Stazione degli autobus di Gorno Altajisk: incontro con Pit, lui e la sua famiglia diventano una bella amicizia.
L’ultima volta che ci siamo visti eravamo ad Aia, ospiti di Ivan che é il parroco ortodosso di quel villaggio.

Dalla Repubblica di Altai a Saratov, molte cose sono successe grazie all’incontro con Pit e Marina, ogni volta che un anello si aggiunge alla preziosa catena che mi lega a loro, mi chiedo cosa sarebbe stato questo viaggio se quel giorno fossi arrivata a Gorno Altai un minuto dopo.
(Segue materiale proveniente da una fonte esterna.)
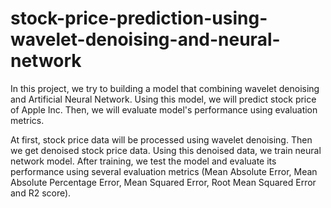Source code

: # stock-price-prediction-using-wavelet-denoising-and-neural-network

In this project, we try to building a model that combining wavelet denoising and Artificial Neural Network. Using this model, we will predict stock price of Apple Inc. Then, we will evaluate model's performance using evaluation metrics.

At first, stock price data will be processed using wavelet denoising. Then we get denoised stock price data. Using this denoised data, we train neural network model. After training, we test the model and evaluate its performance using several evaluation metrics (Mean Absolute Error, Mean Absolute Percentage Error, Mean Squared Error, Root Mean Squared Error and R2 score).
Lui mi ha indirizzato a Karabennikovo, monastero ortodosso sulla mia rotta. Mi ci sono fermata un giorno, il monastero é stato vicino al viaggio anche quando ormai ero lontana.
Ci sono state molte persone che prima di partire mi hanno detto di avere ganci dove volevo far passare l’inverno ai cavalli per evitare la grana della frontiera Russia- Kazakhstan e Kazakhstan- Russia. Nessuna di quelle parole è diventata realtà. Quando sono arrivata all’ippodromo della città, ho dovuto ricaricare i cavalli sul camion e ripartire per ‘Nonsodove’. Mentre l’autista mi guardava con aria interrogativa e io non sapevo dove sbattere la testa, Vadim ha telefonato diverse volte da Karabennikovo e mi ha proposto di trovare una soluzione con l’aiuto dei monaci di un monastero non lontano da dove mi trovavo. Un luogo fuori dal tempo e forse anche fuori dallo spazio ha accolto i cavalli a braccia aperte. Padre Feofan ci aspettava, avvisato da Vadim, padre Ioann è venuto con me all’ufficio dell’ispettore veterinario per registrare ufficialmente che sta ospitando due cavalli mongoli in transito verso l’Europa. Mentre sarò lontana ci saranno tutti i controlli che renderanno possibile continuare il viaggio. Loro adesso hanno un tetto e io sto tornando verso casa.

La freccia è lì, pronta a riprendere il viaggio.
Il Kazakhstan sarà un’avventura vicina ai cavalli ma senza cavalli.